The gunner task can be considered as an example of motor control problems known as hand–eye tracking or visual-hand coordination.1,2 Most of the motor control and motor control learning is provided by the cerebellum, both in feedback and feedforward operation modes.2,3 Tracking tasks can provide accurate and flexible means for laboratory-based performance measurement of sensory-motor control or sensory-motor coordination. 4
Whole-body vibration (WBV) can largely jeopardize the performance of tracking tasks. Disturbances introduced in several stages of the control loop, such as oculomotor control and muscle and joint proprioception, can be associated with poorer performances under vibration conditions. Physiological reactions to perturbations, such as the change of overall muscle tonus to increase body stability, can also compete to decrease tracking task accuracy.

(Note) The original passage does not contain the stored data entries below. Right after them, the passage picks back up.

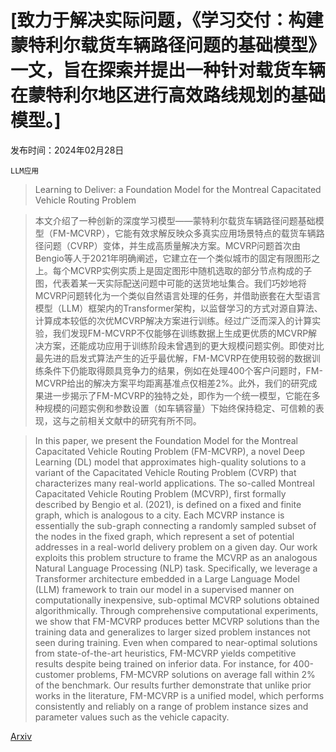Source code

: # [致力于解决实际问题，《学习交付：构建蒙特利尔载货车辆路径问题的基础模型》一文，旨在探索并提出一种针对载货车辆在蒙特利尔地区进行高效路线规划的基础模型。]

发布时间：2024年02月28日

`LLM应用`

> Learning to Deliver: a Foundation Model for the Montreal Capacitated Vehicle Routing Problem

> 本文介绍了一种创新的深度学习模型——蒙特利尔载货车辆路径问题基础模型（FM-MCVRP），它能有效求解反映众多真实应用场景特点的载货车辆路径问题（CVRP）变体，并生成高质量解决方案。MCVRP问题首次由Bengio等人于2021年明确阐述，它建立在一个类似城市的固定有限图形之上。每个MCVRP实例实质上是固定图形中随机选取的部分节点构成的子图，代表着某一天实际配送问题中可能的送货地址集合。我们巧妙地将MCVRP问题转化为一个类似自然语言处理的任务，并借助嵌套在大型语言模型（LLM）框架内的Transformer架构，以监督学习的方式对源自算法、计算成本较低的次优MCVRP解决方案进行训练。经过广泛而深入的计算实验，我们发现FM-MCVRP不仅能够在训练数据上生成更优质的MCVRP解决方案，还能成功应用于训练阶段未曾遇到的更大规模问题实例。即使对比最先进的启发式算法产生的近乎最优解，FM-MCVRP在使用较弱的数据训练条件下仍能取得颇具竞争力的结果，例如在处理400个客户问题时，FM-MCVRP给出的解决方案平均距离基准点仅相差2%。此外，我们的研究成果进一步揭示了FM-MCVRP的独特之处，即作为一个统一模型，它能在多种规模的问题实例和参数设置（如车辆容量）下始终保持稳定、可信赖的表现，这与之前相关文献中的研究有所不同。

> In this paper, we present the Foundation Model for the Montreal Capacitated Vehicle Routing Problem (FM-MCVRP), a novel Deep Learning (DL) model that approximates high-quality solutions to a variant of the Capacitated Vehicle Routing Problem (CVRP) that characterizes many real-world applications. The so-called Montreal Capacitated Vehicle Routing Problem (MCVRP), first formally described by Bengio et al. (2021), is defined on a fixed and finite graph, which is analogous to a city. Each MCVRP instance is essentially the sub-graph connecting a randomly sampled subset of the nodes in the fixed graph, which represent a set of potential addresses in a real-world delivery problem on a given day. Our work exploits this problem structure to frame the MCVRP as an analogous Natural Language Processing (NLP) task. Specifically, we leverage a Transformer architecture embedded in a Large Language Model (LLM) framework to train our model in a supervised manner on computationally inexpensive, sub-optimal MCVRP solutions obtained algorithmically. Through comprehensive computational experiments, we show that FM-MCVRP produces better MCVRP solutions than the training data and generalizes to larger sized problem instances not seen during training. Even when compared to near-optimal solutions from state-of-the-art heuristics, FM-MCVRP yields competitive results despite being trained on inferior data. For instance, for 400-customer problems, FM-MCVRP solutions on average fall within 2% of the benchmark. Our results further demonstrate that unlike prior works in the literature, FM-MCVRP is a unified model, which performs consistently and reliably on a range of problem instance sizes and parameter values such as the vehicle capacity.

[Arxiv](https://arxiv.org/abs/2403.00026)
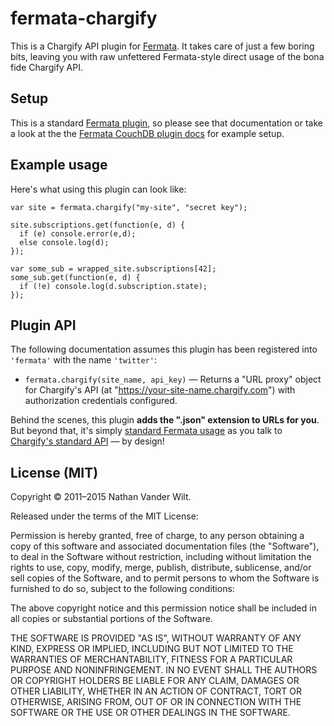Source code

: # fermata-chargify

This is a Chargify API plugin for [Fermata](https://github.com/natevw/fermata). It takes care of just a few boring bits, leaving you with raw unfettered Fermata-style direct usage of the bona fide Chargify API.


## Setup

This is a standard [Fermata plugin](https://github.com/natevw/fermata#plugins), so please see that documentation or take a look at the the [Fermata CouchDB plugin docs](https://github.com/natevw/fermata-couchdb#setup) for example setup.


## Example usage

Here's what using this plugin can look like:

    var site = fermata.chargify("my-site", "secret key");
    
    site.subscriptions.get(function(e, d) {
      if (e) console.error(e,d);
      else console.log(d);
    });
    
    var some_sub = wrapped_site.subscriptions[42];
    some_sub.get(function(e, d) {
      if (!e) console.log(d.subscription.state);
    });
    
    
## Plugin API

The following documentation assumes this plugin has been registered into `'fermata'` with the name `'twitter'`:

- `fermata.chargify(site_name, api_key)` — Returns a "URL proxy" object for Chargify's API (at "https://your-site-name.chargify.com") with authorization credentials configured.

Behind the scenes, this plugin **adds the ".json" extension to URLs for you**. But beyond that, it's simply [standard Fermata usage](https://github.com/natevw/fermata#complete-documentation) as you talk to [Chargify's standard API](http://docs.chargify.com/api-resources) — by design!


## License (MIT)

Copyright © 2011–2015 Nathan Vander Wilt.

Released under the terms of the MIT License:

Permission is hereby granted, free of charge, to any person obtaining a copy
of this software and associated documentation files (the "Software"), to deal
in the Software without restriction, including without limitation the rights
to use, copy, modify, merge, publish, distribute, sublicense, and/or sell
copies of the Software, and to permit persons to whom the Software is
furnished to do so, subject to the following conditions:

The above copyright notice and this permission notice shall be included in
all copies or substantial portions of the Software.

THE SOFTWARE IS PROVIDED "AS IS", WITHOUT WARRANTY OF ANY KIND, EXPRESS OR
IMPLIED, INCLUDING BUT NOT LIMITED TO THE WARRANTIES OF MERCHANTABILITY,
FITNESS FOR A PARTICULAR PURPOSE AND NONINFRINGEMENT. IN NO EVENT SHALL THE
AUTHORS OR COPYRIGHT HOLDERS BE LIABLE FOR ANY CLAIM, DAMAGES OR OTHER
LIABILITY, WHETHER IN AN ACTION OF CONTRACT, TORT OR OTHERWISE, ARISING FROM,
OUT OF OR IN CONNECTION WITH THE SOFTWARE OR THE USE OR OTHER DEALINGS IN
THE SOFTWARE.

The WBV is associated with instrument visualization problems in spaceships 5 and agricultural machines. 6 In drive safety problems, WBV can influence human ability in reaching movements inside the vehicle cab. 7
Lewis and Griffin 8 have reduced pursuit tracking tasks under vibration to a linear model. Vibration-correlated errors are caused simultaneously by the vibration directly transmitted to the handle and by body reflexes induced by low-frequency vibrations. In their model, input-correlated tracking error is associated with the limitations of the dynamic responses of the operator, caused by neuromuscular delays in visual and motor systems. McLeod and Griffin 9 reported that the vibration-correlated tracking error depends on control sensibility and system dynamics. Neuromuscular interferences can reduce signal-to-noise ratio between intentional and unintentional muscular activity. It leads to confusion in perception concerning the forces generated by the controller limb. The sources of neuromuscular interferences are more probable of being correlated with the relative movement between the body parts, particularly between the controlling hand, elbow, and shoulder. Lewis and Griffin 10 concluded that, for seated volunteers exposed to vertical vibration-operating side-mounted sticks, the greatest vibration-correlated hand control error occurs mainly at 3 Hz. This error is very low at 5 Hz and neglectable at 8 Hz. McLeod and Griffin 11 studied the manual performance in complex control tasks while the individuals were seated and subjected to vertical vibrations. The frequencies at which maximum tracking task disruption occurred were between 4 and 5 Hz.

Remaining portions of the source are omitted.